2013年に設立された小紅書は、ファッション・美容・グルメ・旅行情報等生活に関わるコンテンツを写真や画像で投稿できるほか、興味のある商品を直接購入できるというソーシャルECの役割も担っている。

公表されたデータによると、同社は設立8年で5回の資金調達を行っており、前回は2018年6月にアリババが主導するシリーズDで3億ドル(約340億円)を調達している。

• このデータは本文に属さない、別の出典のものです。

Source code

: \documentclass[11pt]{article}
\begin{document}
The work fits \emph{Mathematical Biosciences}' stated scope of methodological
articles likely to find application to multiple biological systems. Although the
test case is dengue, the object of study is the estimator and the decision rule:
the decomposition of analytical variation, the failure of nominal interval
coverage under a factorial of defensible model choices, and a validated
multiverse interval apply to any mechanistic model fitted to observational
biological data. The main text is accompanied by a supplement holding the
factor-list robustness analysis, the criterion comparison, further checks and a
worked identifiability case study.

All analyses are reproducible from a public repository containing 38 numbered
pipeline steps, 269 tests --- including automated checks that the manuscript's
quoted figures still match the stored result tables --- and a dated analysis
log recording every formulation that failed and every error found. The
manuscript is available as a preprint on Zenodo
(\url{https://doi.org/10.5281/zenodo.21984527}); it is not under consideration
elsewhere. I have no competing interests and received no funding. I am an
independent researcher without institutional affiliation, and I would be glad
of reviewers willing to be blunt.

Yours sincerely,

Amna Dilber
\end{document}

小紅書のこれまでの資金調達 出典:企業データベース「天眼查(Tianyancha)」

小紅書の評価額は今年半ばに100億ドル(約1兆1300億円)に迫っていたが、それから半年足らずで倍増した。また、中国のモバイルインターネット調査会社Quest Mobileによると、小紅書の月間アクティブユーザー(MAU)およびデイリーアクティブユーザー(DAU)は今年3月から増え続け、8月にはMAUが1億3000万人超え、DAUが4500万人超えといずれも前年同月から70%以上の伸びを示した。

小紅書のDAU 出典:Quest Mobile
小紅書のMAU 出典:Quest Mobile

小紅書の主な収入源は広告とEコマースだ。過去の報道によると、昨年の広告事業による売上高は6〜8億ドル(約680億〜900億円)で、売上高全体の約80%を占めている。一方、昨年のEコマース事業のGMV(流通取引総額)は、自社プラットフォームと外部プラットフォーム経由を合わせて約10億ドル(約1130億円)で、売上高全体の15〜20%を占めたとみられる。36Krの取材では、今年は広告事業の売上高がさらに倍増すると見込まれている。売上高の約80%を占める広告事業の売上高を8億ドルとして計算すると、小紅書の昨年の売上高は約10億ドル。200億ドルの評価額に対してPSR(株価売上高倍率)は20倍になる。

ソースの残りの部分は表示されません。